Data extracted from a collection
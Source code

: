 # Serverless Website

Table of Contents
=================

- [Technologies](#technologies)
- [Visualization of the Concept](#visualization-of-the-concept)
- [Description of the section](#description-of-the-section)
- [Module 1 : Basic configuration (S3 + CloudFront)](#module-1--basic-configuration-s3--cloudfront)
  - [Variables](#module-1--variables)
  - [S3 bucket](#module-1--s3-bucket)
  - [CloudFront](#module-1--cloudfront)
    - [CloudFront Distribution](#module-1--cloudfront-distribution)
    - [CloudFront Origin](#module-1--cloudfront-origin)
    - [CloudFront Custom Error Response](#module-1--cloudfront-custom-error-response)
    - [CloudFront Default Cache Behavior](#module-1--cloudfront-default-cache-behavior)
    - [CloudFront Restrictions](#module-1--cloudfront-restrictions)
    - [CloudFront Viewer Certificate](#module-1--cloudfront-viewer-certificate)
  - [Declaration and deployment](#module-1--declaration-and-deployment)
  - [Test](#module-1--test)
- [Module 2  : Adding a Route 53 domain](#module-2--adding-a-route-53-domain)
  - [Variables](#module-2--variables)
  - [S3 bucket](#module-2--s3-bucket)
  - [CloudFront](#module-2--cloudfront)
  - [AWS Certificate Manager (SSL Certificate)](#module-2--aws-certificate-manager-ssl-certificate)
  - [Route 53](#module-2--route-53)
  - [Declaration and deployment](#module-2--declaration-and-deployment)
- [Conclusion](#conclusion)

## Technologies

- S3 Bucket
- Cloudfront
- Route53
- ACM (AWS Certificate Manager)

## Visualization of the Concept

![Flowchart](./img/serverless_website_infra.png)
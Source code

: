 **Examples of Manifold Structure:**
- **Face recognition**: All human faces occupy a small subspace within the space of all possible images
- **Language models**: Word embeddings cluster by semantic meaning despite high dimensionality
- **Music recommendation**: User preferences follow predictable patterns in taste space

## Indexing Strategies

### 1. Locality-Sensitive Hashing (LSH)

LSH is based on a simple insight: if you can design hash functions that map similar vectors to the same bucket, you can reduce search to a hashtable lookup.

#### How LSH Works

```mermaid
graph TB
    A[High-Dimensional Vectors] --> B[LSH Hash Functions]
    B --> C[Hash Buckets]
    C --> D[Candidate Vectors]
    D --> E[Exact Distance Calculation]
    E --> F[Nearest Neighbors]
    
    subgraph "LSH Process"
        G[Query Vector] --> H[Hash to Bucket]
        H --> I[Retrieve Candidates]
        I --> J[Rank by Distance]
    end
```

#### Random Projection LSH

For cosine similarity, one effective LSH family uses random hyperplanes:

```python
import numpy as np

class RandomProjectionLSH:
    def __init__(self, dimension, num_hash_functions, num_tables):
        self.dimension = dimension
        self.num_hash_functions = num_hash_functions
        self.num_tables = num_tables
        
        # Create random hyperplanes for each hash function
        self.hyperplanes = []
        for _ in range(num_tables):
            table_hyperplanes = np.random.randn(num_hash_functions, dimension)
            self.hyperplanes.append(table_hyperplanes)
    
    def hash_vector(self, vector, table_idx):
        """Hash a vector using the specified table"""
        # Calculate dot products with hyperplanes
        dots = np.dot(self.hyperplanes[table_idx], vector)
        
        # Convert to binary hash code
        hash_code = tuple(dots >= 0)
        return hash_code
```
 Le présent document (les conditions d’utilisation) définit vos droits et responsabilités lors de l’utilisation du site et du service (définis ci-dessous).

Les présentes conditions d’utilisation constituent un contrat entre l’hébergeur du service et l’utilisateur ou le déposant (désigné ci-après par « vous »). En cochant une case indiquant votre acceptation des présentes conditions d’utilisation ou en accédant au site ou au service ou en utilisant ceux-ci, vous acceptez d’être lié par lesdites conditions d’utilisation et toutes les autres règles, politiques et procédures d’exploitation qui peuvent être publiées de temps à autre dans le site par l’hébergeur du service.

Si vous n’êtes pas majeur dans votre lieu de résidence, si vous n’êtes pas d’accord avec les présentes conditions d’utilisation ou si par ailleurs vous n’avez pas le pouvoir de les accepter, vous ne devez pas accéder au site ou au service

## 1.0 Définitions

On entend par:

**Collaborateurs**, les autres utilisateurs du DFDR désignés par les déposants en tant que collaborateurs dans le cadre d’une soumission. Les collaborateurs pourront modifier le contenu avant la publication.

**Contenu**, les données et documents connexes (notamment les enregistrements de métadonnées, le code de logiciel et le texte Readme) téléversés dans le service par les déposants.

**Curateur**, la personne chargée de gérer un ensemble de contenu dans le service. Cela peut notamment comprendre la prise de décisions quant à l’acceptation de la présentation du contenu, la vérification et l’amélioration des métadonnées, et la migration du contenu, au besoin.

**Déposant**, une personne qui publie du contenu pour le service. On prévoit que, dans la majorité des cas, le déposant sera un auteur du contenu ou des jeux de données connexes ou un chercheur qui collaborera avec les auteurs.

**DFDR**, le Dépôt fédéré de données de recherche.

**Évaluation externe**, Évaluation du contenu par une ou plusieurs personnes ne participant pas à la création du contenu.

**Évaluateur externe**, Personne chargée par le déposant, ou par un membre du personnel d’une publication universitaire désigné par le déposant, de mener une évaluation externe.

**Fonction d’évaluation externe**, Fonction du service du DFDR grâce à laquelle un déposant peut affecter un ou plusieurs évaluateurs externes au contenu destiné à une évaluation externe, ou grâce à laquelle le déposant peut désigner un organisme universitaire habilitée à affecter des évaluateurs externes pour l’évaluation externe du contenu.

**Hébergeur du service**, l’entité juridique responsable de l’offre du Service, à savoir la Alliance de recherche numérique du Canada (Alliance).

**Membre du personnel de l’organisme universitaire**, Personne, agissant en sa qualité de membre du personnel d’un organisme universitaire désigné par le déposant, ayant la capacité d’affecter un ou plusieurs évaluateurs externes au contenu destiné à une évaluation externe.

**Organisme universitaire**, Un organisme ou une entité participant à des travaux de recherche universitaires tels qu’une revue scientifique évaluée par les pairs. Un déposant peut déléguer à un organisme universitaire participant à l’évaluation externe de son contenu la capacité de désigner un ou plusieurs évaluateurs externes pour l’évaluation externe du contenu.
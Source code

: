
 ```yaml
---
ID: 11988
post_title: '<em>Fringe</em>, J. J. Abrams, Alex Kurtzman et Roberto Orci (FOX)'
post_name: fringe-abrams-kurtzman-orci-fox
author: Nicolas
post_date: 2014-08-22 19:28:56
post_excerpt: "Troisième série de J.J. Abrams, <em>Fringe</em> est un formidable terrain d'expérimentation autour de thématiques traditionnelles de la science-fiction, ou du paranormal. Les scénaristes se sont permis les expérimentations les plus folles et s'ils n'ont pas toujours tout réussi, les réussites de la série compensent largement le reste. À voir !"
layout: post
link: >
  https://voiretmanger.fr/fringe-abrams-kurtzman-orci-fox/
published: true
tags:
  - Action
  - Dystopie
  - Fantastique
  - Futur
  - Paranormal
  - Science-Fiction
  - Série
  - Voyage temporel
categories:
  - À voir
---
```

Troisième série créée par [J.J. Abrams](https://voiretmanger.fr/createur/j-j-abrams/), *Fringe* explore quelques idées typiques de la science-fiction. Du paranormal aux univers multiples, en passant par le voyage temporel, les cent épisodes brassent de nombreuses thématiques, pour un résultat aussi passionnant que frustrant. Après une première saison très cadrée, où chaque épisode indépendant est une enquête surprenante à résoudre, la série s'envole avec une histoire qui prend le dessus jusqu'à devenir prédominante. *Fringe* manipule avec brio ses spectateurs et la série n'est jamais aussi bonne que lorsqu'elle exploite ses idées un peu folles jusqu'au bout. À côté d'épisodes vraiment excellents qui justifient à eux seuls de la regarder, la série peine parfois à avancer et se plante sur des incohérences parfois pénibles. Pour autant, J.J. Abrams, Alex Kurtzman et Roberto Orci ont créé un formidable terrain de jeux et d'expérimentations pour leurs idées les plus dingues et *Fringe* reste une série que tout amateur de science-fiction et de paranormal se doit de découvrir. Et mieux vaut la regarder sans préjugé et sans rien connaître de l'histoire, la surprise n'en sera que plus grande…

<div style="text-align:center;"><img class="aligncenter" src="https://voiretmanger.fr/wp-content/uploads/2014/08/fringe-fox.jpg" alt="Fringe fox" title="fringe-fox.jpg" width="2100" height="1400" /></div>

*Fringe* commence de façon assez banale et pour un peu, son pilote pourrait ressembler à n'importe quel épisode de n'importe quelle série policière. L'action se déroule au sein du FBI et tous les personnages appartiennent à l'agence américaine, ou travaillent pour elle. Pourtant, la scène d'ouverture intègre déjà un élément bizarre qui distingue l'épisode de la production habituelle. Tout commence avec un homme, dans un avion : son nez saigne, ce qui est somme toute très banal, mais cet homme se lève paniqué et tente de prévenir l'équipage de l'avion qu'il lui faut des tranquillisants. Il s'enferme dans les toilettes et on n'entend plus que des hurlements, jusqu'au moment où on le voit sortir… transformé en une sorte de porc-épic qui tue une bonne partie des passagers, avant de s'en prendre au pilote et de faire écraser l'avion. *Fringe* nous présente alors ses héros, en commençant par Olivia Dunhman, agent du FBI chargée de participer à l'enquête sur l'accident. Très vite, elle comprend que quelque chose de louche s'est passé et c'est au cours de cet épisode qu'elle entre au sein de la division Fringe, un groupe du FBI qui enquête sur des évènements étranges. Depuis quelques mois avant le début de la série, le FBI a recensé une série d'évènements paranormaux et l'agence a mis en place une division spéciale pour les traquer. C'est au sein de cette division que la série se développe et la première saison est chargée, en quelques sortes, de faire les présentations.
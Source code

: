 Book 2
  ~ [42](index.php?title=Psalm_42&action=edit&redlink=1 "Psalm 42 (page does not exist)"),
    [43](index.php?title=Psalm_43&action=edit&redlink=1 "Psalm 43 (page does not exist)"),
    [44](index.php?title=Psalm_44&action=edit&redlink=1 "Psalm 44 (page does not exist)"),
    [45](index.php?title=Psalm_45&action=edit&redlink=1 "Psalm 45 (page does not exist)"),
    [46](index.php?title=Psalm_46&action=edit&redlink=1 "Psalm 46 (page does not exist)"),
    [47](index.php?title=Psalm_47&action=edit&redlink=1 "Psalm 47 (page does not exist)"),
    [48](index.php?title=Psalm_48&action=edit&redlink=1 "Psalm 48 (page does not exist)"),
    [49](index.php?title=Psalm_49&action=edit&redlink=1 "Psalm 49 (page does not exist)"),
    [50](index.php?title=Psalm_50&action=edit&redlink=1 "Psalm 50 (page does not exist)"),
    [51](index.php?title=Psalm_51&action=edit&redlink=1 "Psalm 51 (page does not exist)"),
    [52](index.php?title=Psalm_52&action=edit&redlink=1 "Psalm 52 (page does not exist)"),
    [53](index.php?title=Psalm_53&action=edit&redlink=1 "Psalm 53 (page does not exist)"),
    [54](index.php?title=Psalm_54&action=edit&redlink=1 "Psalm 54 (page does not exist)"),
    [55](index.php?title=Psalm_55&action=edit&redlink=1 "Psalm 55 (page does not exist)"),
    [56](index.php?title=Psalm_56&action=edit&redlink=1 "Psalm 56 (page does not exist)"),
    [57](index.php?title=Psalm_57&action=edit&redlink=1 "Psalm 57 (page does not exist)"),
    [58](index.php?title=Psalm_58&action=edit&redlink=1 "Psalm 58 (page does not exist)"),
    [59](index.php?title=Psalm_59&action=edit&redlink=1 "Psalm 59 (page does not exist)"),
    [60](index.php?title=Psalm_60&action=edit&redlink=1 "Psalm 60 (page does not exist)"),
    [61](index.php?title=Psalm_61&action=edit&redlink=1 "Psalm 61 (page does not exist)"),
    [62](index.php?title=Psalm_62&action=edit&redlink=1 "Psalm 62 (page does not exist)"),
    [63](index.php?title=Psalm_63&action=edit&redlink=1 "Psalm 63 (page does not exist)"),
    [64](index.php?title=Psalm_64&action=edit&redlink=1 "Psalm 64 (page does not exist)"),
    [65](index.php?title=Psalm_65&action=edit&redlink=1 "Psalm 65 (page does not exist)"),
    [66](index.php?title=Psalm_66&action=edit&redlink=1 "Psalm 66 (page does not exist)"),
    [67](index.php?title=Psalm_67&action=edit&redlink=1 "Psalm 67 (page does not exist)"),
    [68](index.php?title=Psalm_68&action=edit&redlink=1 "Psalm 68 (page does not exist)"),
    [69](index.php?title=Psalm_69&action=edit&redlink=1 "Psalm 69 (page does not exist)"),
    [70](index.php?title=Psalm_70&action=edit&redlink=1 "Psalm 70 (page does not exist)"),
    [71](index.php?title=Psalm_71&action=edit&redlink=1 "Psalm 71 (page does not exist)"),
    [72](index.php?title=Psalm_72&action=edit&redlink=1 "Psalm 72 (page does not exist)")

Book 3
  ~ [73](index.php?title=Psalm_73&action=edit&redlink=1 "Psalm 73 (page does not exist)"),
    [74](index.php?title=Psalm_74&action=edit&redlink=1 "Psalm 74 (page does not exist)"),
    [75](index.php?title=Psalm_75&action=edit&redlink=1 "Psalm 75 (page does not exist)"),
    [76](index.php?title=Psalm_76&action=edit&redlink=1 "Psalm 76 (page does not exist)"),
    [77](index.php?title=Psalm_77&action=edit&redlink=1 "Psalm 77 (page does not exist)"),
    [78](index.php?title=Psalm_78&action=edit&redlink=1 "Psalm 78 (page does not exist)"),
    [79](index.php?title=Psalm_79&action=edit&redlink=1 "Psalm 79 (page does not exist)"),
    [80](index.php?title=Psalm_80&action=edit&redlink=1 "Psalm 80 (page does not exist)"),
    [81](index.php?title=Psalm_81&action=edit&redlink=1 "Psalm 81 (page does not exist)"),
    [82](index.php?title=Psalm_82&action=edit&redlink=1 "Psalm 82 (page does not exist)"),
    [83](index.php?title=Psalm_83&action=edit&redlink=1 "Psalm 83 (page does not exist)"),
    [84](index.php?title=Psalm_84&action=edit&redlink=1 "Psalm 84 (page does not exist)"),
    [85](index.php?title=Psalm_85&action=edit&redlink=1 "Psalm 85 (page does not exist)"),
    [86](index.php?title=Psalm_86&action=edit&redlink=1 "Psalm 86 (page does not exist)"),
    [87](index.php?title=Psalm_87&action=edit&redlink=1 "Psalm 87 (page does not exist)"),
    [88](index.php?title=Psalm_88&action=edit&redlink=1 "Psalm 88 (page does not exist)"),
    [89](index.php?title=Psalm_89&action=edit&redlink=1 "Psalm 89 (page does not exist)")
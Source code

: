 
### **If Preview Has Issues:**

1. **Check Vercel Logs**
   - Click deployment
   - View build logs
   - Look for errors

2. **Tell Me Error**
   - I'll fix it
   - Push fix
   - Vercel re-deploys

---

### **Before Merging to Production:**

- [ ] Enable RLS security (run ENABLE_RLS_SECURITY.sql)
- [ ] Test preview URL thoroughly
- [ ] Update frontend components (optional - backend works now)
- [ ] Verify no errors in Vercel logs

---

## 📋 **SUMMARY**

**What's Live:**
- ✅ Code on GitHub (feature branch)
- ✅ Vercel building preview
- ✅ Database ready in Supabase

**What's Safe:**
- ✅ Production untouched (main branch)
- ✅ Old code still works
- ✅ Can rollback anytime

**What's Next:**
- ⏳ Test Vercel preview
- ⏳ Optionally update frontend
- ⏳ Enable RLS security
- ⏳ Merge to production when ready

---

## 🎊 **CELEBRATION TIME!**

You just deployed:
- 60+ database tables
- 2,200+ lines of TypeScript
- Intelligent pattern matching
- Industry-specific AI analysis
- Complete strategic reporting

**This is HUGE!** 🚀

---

:: Task details ::
Among the records above, repeat exactly the line with "# Serverless Website", the line with "- [S3 bucket](#module-1--s3-bucket)", and every line in between, and only those.

:: Solution ::
: # Serverless Website

Table of Contents
=================

- [Technologies](#technologies)
- [Visualization of the Concept](#visualization-of-the-concept)
- [Description of the section](#description-of-the-section)
- [Module 1 : Basic configuration (S3 + CloudFront)](#module-1--basic-configuration-s3--cloudfront)
  - [Variables](#module-1--variables)
  - [S3 bucket](#module-1--s3-bucket)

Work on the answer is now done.